Bonfire in Brooklyn

August 22, 1991

A few years ago author Tom Wolfe struck a chord with his satirical novel "Bonfire of the Vanities," about the social forces set in motion by a fatal traffic accident involving a white motorist and a black teen-ager. Now life may be imitating art as New Yorkers struggle to come to grips with the aftermath of two days of rioting touched off by a real-life incident eerily reminiscent of the one described in Wolfe's fictional yarn.

The trouble began Monday when a car in the motorcade of a Hasidic grand rabbi struck and killed a black 7-year-old and seriously injured another in the Crown Heights section of Brooklyn. The area has a history of tension between blacks and members of the Lubavitcher Hasidim, an ultra-orthodox Jewish sect whose members settled there during the 1940s and '50s. A few hours after the child was killed, a 29-year-old Jewish student visiting from Australia was stabbed to death in a racial melee near the accident scene.

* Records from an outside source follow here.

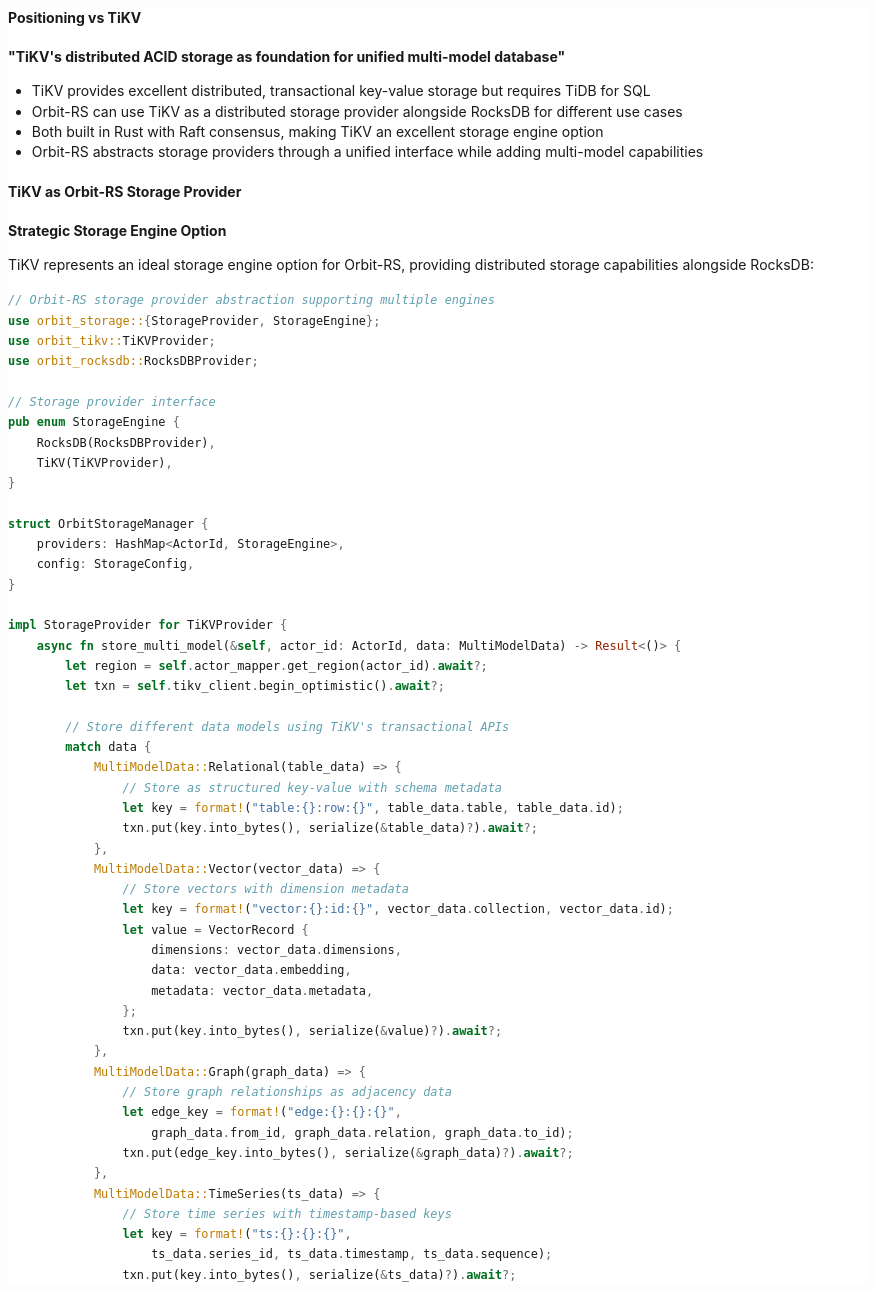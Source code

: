 #### Positioning vs TiKV
**"TiKV's distributed ACID storage as foundation for unified multi-model database"**

- TiKV provides excellent distributed, transactional key-value storage but requires TiDB for SQL
- Orbit-RS can use TiKV as a distributed storage provider alongside RocksDB for different use cases
- Both built in Rust with Raft consensus, making TiKV an excellent storage engine option
- Orbit-RS abstracts storage providers through a unified interface while adding multi-model capabilities

#### TiKV as Orbit-RS Storage Provider
**Strategic Storage Engine Option**

TiKV represents an ideal storage engine option for Orbit-RS, providing distributed storage capabilities alongside RocksDB:

```rust
// Orbit-RS storage provider abstraction supporting multiple engines
use orbit_storage::{StorageProvider, StorageEngine};
use orbit_tikv::TiKVProvider;
use orbit_rocksdb::RocksDBProvider;

// Storage provider interface
pub enum StorageEngine {
    RocksDB(RocksDBProvider),
    TiKV(TiKVProvider),
}

struct OrbitStorageManager {
    providers: HashMap<ActorId, StorageEngine>,
    config: StorageConfig,
}

impl StorageProvider for TiKVProvider {
    async fn store_multi_model(&self, actor_id: ActorId, data: MultiModelData) -> Result<()> {
        let region = self.actor_mapper.get_region(actor_id).await?;
        let txn = self.tikv_client.begin_optimistic().await?;
        
        // Store different data models using TiKV's transactional APIs
        match data {
            MultiModelData::Relational(table_data) => {
                // Store as structured key-value with schema metadata
                let key = format!("table:{}:row:{}", table_data.table, table_data.id);
                txn.put(key.into_bytes(), serialize(&table_data)?).await?;
            },
            MultiModelData::Vector(vector_data) => {
                // Store vectors with dimension metadata
                let key = format!("vector:{}:id:{}", vector_data.collection, vector_data.id);
                let value = VectorRecord {
                    dimensions: vector_data.dimensions,
                    data: vector_data.embedding,
                    metadata: vector_data.metadata,
                };
                txn.put(key.into_bytes(), serialize(&value)?).await?;
            },
            MultiModelData::Graph(graph_data) => {
                // Store graph relationships as adjacency data
                let edge_key = format!("edge:{}:{}:{}", 
                    graph_data.from_id, graph_data.relation, graph_data.to_id);
                txn.put(edge_key.into_bytes(), serialize(&graph_data)?).await?;
            },
            MultiModelData::TimeSeries(ts_data) => {
                // Store time series with timestamp-based keys
                let key = format!("ts:{}:{}:{}", 
                    ts_data.series_id, ts_data.timestamp, ts_data.sequence);
                txn.put(key.into_bytes(), serialize(&ts_data)?).await?;
```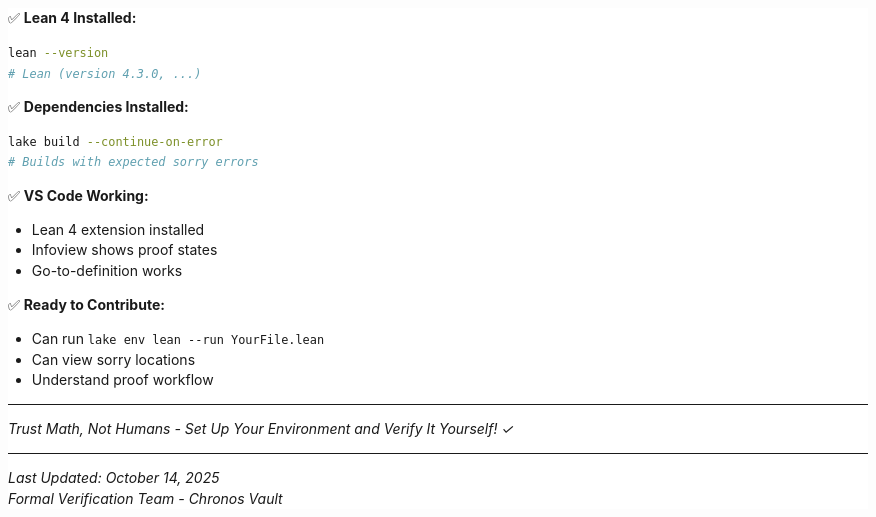 ✅ **Lean 4 Installed:**
```bash
lean --version
# Lean (version 4.3.0, ...)
```

✅ **Dependencies Installed:**
```bash
lake build --continue-on-error
# Builds with expected sorry errors
```

✅ **VS Code Working:**
- Lean 4 extension installed
- Infoview shows proof states
- Go-to-definition works

✅ **Ready to Contribute:**
- Can run `lake env lean --run YourFile.lean`
- Can view sorry locations
- Understand proof workflow

---

*Trust Math, Not Humans - Set Up Your Environment and Verify It Yourself! ✓*

---

*Last Updated: October 14, 2025*  
*Formal Verification Team - Chronos Vault*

The deaths set off two nights of clashes in which groups of Hasidim and blacks threw bottles and rocks at each other and battled police trying to maintain order. The violence apparently was fueled by resentment over alleged preferential treatment toward the Hasidic community by city authorities and a rumor that a private Jewish ambulance that arrived on the scene Monday tended to the car's driver first, rather than to the injured children.

What strikes one most about the incident is the depth of mistrust and hostility that has been allowed to fester for years and that rendered rational discussion impossible -- indeed, published news reports suggest that some on both sides seemed actually to prefer the sensational rumors generated by the incident than the prosaic facts. In just such a way did the accidental death of the teen-ager in Wolfe's novel lead to the polarization of an entire city. The tragic death of two innocent people will only be compounded in this case if life continues to imitate art.